To get to the statue, we pulled into a park and ride lot on the side of a section of US Route 4 called King Street. In that lot is a green historical sign that tells New Hampshire’s part in the tale. From that lot, another sign directed us a short way down a path and across an old railroad bridge, on the other side of which was the statue.



Like the Haverhill statue, this one stands on a tall stone pedestal, although New Hampshire’s is a much larger one. The statue itself is also carved out of stone, and depicts a moment after the slaying, as Duston holds in one hand a hatchet and in the other a vague cluster that is meant to depict the Abenaki scalps.


This statue isn’t as refined as the Haverhill one, but it makes up for it with a great, natural location.
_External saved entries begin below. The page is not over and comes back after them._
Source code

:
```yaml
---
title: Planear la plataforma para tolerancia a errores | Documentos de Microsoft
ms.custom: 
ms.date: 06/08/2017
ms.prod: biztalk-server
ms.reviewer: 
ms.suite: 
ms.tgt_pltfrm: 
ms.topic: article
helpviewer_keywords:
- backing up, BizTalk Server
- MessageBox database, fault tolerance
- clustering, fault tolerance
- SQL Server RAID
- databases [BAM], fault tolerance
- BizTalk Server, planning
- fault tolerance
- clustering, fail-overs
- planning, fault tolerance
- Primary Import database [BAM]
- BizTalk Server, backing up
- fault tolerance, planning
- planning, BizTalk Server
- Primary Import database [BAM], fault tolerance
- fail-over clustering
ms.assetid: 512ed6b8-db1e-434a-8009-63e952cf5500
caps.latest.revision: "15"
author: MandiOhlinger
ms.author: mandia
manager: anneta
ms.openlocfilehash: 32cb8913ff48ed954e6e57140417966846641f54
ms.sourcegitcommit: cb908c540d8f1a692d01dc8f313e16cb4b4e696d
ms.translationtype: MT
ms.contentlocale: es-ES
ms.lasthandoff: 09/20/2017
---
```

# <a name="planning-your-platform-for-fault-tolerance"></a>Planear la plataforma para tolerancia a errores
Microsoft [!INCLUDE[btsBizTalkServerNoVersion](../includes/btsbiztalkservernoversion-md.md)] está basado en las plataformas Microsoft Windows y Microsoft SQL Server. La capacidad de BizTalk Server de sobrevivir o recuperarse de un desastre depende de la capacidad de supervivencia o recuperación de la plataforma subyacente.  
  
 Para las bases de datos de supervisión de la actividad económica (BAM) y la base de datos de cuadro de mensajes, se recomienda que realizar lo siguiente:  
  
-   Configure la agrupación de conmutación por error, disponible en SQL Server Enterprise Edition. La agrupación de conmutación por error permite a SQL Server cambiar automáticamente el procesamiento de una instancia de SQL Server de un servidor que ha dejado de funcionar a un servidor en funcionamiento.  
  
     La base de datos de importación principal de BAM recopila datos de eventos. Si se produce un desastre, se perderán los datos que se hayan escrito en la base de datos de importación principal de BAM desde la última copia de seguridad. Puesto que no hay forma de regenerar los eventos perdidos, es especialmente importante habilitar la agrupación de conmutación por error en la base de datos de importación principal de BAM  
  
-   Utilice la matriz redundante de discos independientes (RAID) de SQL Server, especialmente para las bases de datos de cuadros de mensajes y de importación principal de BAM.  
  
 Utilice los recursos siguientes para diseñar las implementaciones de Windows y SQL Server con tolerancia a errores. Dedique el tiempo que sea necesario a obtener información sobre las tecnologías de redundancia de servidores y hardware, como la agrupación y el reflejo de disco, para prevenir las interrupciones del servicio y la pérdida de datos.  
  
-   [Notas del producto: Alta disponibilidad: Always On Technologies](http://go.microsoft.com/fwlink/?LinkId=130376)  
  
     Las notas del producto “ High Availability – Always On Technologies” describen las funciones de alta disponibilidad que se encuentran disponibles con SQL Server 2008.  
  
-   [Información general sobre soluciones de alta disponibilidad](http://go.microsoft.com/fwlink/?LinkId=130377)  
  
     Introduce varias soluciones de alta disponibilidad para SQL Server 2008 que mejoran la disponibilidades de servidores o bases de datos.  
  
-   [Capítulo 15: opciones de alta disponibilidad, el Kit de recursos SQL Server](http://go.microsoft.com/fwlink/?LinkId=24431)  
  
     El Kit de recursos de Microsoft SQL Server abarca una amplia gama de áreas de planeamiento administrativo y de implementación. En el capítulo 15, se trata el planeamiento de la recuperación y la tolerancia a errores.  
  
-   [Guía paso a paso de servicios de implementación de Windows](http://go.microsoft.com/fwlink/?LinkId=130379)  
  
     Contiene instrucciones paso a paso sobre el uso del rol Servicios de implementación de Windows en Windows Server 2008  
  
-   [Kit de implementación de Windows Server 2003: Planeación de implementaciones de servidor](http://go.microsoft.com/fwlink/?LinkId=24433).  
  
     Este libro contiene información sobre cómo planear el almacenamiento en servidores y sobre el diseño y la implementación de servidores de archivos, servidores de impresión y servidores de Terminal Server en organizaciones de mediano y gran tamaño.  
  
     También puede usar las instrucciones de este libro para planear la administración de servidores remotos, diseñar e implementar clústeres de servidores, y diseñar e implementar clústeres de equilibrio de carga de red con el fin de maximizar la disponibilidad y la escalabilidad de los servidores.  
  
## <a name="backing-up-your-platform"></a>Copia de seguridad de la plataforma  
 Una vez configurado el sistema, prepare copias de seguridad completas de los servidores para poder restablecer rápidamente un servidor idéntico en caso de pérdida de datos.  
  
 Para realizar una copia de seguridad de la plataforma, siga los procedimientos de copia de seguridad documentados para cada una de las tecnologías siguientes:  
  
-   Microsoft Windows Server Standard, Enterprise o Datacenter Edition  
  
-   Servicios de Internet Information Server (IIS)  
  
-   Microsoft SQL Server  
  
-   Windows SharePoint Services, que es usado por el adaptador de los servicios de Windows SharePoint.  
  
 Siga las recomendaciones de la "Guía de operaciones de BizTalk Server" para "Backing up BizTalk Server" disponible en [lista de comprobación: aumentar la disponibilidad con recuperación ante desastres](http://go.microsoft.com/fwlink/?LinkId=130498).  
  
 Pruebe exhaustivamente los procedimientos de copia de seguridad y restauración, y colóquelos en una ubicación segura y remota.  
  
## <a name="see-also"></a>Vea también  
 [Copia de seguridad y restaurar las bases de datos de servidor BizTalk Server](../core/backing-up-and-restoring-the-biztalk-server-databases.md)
On my visit years ago, the statue pedestal was covered in graffiti, and I remember the statue itself being chipped, although I can’t find evidence of it in my pictures. The pedestal bears the names of the donors, the names of the captors, a dedication of the statue, and this strangely worded explanation:

March
15 1697 30
The War Whoop Tomahawk
Faggot & Infanticides
Were at Haverhill
The Ashes of
Wigwam-Camp-Fires at Night
& of Ten of the Tribe
Are Here

There are way more vicious statues on the planet than the Haverhill and Boscawen Hannah Duston statues, certainly. And there are way more sedate ones that represent violence of a much more extreme nature (I know, we suck). But there’s something unexpectedly violent about Hannah Duston’s story and its commemoration that pulls it beyond the usual violence of historical conflict and makes it, well, grimpendium-worthy.